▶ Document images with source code
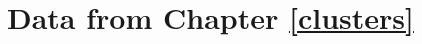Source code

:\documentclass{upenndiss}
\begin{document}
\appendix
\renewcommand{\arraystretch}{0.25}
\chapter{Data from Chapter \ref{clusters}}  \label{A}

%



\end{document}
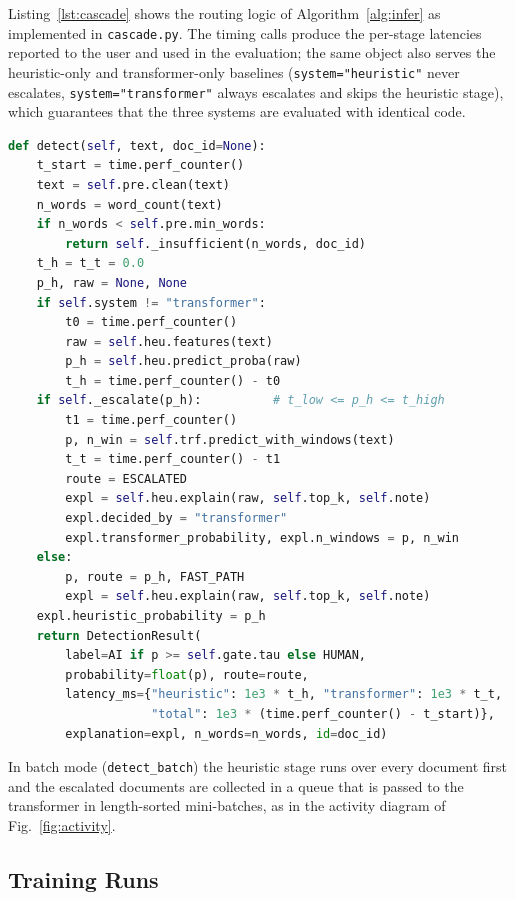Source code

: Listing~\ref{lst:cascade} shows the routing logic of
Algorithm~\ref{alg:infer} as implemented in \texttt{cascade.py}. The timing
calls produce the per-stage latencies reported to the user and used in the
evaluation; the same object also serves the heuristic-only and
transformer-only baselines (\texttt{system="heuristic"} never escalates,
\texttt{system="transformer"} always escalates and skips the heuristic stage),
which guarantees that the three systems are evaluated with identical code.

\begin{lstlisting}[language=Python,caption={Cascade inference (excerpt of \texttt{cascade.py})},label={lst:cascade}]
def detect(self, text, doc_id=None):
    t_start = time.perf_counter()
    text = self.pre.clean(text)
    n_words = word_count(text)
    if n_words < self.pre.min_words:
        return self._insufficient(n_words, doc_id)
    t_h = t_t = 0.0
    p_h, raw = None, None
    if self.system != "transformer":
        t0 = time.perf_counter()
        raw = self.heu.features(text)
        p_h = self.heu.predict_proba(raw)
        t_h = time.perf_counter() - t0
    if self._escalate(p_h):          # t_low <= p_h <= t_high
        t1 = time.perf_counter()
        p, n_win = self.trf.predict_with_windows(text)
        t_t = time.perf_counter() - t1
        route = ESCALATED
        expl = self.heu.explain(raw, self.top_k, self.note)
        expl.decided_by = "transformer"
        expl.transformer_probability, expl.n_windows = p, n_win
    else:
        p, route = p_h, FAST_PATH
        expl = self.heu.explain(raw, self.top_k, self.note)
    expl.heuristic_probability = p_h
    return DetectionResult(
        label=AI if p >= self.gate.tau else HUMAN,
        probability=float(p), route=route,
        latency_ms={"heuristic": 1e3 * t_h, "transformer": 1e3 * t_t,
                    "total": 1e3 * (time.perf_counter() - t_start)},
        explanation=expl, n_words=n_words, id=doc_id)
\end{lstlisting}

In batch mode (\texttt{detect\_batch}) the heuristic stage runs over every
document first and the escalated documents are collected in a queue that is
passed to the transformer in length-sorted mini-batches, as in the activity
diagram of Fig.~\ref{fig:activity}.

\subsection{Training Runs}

...

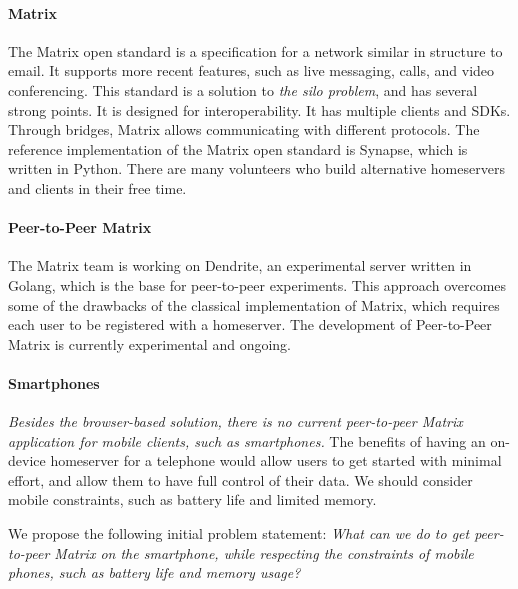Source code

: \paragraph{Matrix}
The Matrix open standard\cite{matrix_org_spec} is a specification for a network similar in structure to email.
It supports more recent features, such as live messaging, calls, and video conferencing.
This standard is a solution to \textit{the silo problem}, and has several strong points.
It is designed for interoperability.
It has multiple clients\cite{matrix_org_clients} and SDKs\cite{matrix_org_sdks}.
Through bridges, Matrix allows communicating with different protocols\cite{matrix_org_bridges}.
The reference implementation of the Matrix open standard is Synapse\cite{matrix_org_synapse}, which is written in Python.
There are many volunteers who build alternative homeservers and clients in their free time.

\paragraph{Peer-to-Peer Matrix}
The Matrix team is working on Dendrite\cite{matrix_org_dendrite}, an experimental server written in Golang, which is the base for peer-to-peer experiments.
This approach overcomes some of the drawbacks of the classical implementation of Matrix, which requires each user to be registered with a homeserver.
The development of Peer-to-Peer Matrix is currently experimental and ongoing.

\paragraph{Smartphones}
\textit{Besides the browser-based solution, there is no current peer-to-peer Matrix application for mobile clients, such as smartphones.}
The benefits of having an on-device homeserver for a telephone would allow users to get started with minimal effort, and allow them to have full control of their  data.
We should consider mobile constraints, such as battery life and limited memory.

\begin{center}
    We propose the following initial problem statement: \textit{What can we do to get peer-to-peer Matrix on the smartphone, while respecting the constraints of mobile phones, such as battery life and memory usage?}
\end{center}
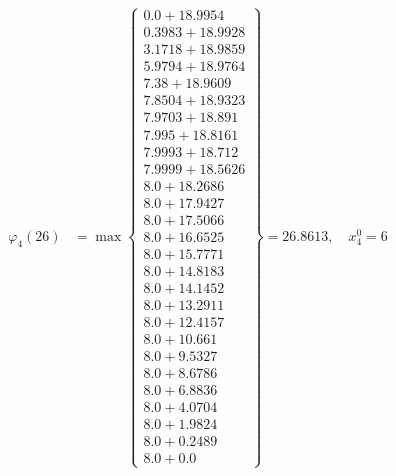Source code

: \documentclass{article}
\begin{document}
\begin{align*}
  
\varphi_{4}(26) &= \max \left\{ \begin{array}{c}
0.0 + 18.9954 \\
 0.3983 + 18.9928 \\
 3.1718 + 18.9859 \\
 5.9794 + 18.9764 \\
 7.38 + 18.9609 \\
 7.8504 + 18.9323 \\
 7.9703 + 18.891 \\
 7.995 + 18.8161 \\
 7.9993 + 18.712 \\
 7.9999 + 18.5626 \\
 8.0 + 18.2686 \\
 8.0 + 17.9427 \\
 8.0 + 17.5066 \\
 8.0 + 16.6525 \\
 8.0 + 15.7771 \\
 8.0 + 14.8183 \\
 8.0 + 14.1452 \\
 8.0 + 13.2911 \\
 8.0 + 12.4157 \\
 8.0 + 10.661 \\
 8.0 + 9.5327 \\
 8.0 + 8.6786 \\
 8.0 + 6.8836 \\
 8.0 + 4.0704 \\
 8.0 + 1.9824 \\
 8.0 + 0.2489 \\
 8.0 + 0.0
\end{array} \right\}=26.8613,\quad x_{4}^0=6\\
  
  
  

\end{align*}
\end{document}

==

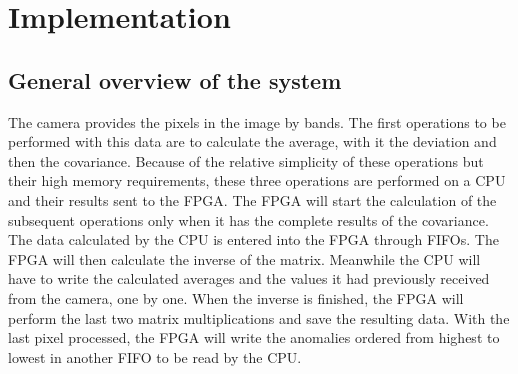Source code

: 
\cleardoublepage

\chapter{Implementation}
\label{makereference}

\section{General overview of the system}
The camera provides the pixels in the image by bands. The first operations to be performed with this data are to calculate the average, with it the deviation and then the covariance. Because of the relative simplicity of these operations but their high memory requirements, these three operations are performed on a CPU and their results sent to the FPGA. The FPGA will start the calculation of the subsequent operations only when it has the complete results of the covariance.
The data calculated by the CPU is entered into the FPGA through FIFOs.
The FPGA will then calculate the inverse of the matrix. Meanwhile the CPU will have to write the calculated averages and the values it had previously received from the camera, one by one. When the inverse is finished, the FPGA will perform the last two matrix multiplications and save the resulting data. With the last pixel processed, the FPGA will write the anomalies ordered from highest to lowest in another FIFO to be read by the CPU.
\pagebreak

▶ INSTRUCTIONS TO FOLLOW
Out of the data above, transcribe exactly and only the lines starting with the line that has "evaluation; the same" and going on through the line that has "route = ESCALATED", both included.

▶ TASK RESPONSE
evaluation; the same object also serves the heuristic-only and
transformer-only baselines (\texttt{system="heuristic"} never escalates,
\texttt{system="transformer"} always escalates and skips the heuristic stage),
which guarantees that the three systems are evaluated with identical code.

\begin{lstlisting}[language=Python,caption={Cascade inference (excerpt of \texttt{cascade.py})},label={lst:cascade}]
def detect(self, text, doc_id=None):
    t_start = time.perf_counter()
    text = self.pre.clean(text)
    n_words = word_count(text)
    if n_words < self.pre.min_words:
        return self._insufficient(n_words, doc_id)
    t_h = t_t = 0.0
    p_h, raw = None, None
    if self.system != "transformer":
        t0 = time.perf_counter()
        raw = self.heu.features(text)
        p_h = self.heu.predict_proba(raw)
        t_h = time.perf_counter() - t0
    if self._escalate(p_h):          # t_low <= p_h <= t_high
        t1 = time.perf_counter()
        p, n_win = self.trf.predict_with_windows(text)
        t_t = time.perf_counter() - t1
        route = ESCALATED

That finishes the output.